Source texts of formatted documents
• • • • • • •

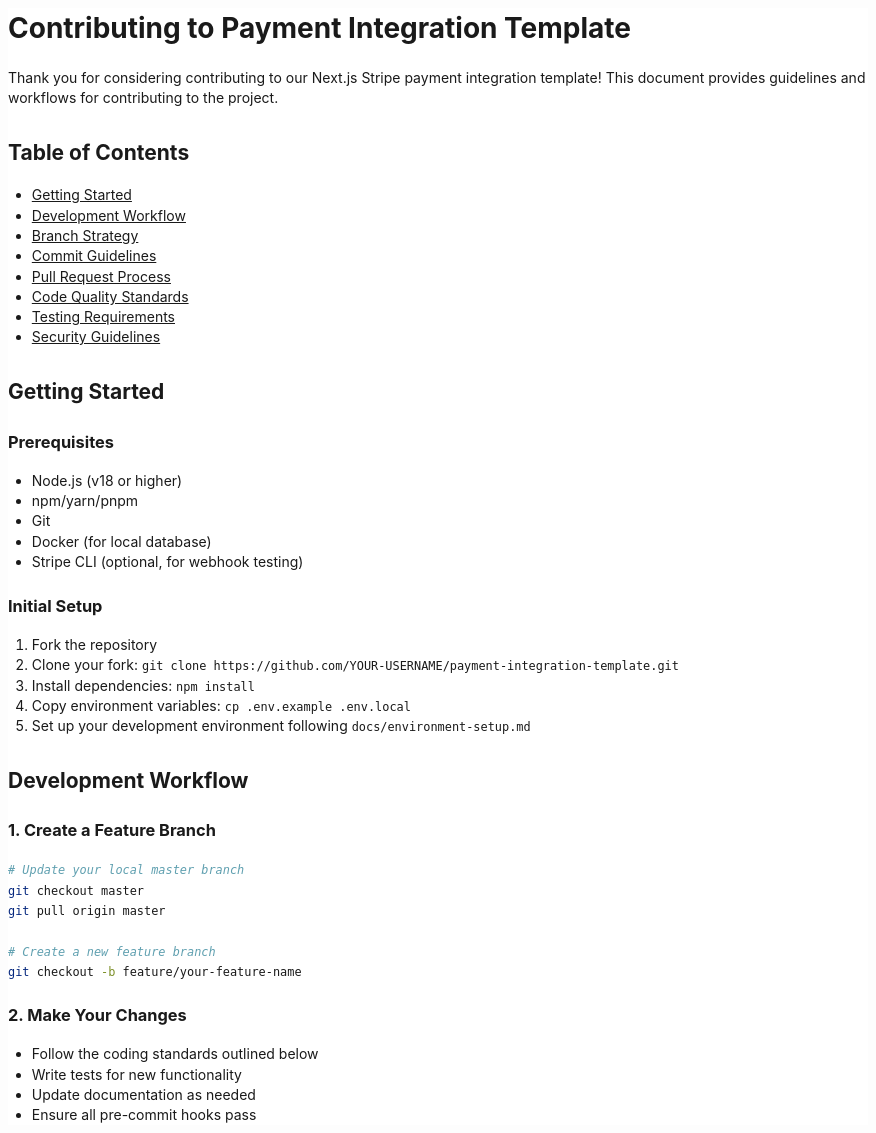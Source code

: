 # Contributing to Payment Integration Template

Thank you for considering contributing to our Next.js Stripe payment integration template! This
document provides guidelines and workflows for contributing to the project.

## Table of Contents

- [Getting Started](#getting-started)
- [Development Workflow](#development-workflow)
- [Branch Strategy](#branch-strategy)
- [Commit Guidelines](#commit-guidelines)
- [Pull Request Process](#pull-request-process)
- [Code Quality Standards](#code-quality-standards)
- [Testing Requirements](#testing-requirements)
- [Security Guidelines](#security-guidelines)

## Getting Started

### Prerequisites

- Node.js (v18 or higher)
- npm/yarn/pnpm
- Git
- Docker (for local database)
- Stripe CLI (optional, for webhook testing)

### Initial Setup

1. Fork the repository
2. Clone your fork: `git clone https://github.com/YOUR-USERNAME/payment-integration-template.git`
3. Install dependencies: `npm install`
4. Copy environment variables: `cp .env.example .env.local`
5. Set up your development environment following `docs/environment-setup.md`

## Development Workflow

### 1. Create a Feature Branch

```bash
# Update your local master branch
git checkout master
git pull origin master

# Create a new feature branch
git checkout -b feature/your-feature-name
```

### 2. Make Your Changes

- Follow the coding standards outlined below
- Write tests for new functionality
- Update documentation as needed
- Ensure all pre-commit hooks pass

• • • • • • •

_DIRECTIONS:_
An exact, image-free transcription of all the records above is needed.

_EXPECTED OUTPUT:_
Source code

: # Contributing to Payment Integration Template

Thank you for considering contributing to our Next.js Stripe payment integration template! This
document provides guidelines and workflows for contributing to the project.

## Table of Contents

- [Getting Started](#getting-started)
- [Development Workflow](#development-workflow)
- [Branch Strategy](#branch-strategy)
- [Commit Guidelines](#commit-guidelines)
- [Pull Request Process](#pull-request-process)
- [Code Quality Standards](#code-quality-standards)
- [Testing Requirements](#testing-requirements)
- [Security Guidelines](#security-guidelines)

## Getting Started

### Prerequisites

- Node.js (v18 or higher)
- npm/yarn/pnpm
- Git
- Docker (for local database)
- Stripe CLI (optional, for webhook testing)

### Initial Setup

1. Fork the repository
2. Clone your fork: `git clone https://github.com/YOUR-USERNAME/payment-integration-template.git`
3. Install dependencies: `npm install`
4. Copy environment variables: `cp .env.example .env.local`
5. Set up your development environment following `docs/environment-setup.md`

## Development Workflow

### 1. Create a Feature Branch

```bash
# Update your local master branch
git checkout master
git pull origin master

# Create a new feature branch
git checkout -b feature/your-feature-name
```

### 2. Make Your Changes

- Follow the coding standards outlined below
- Write tests for new functionality
- Update documentation as needed
- Ensure all pre-commit hooks pass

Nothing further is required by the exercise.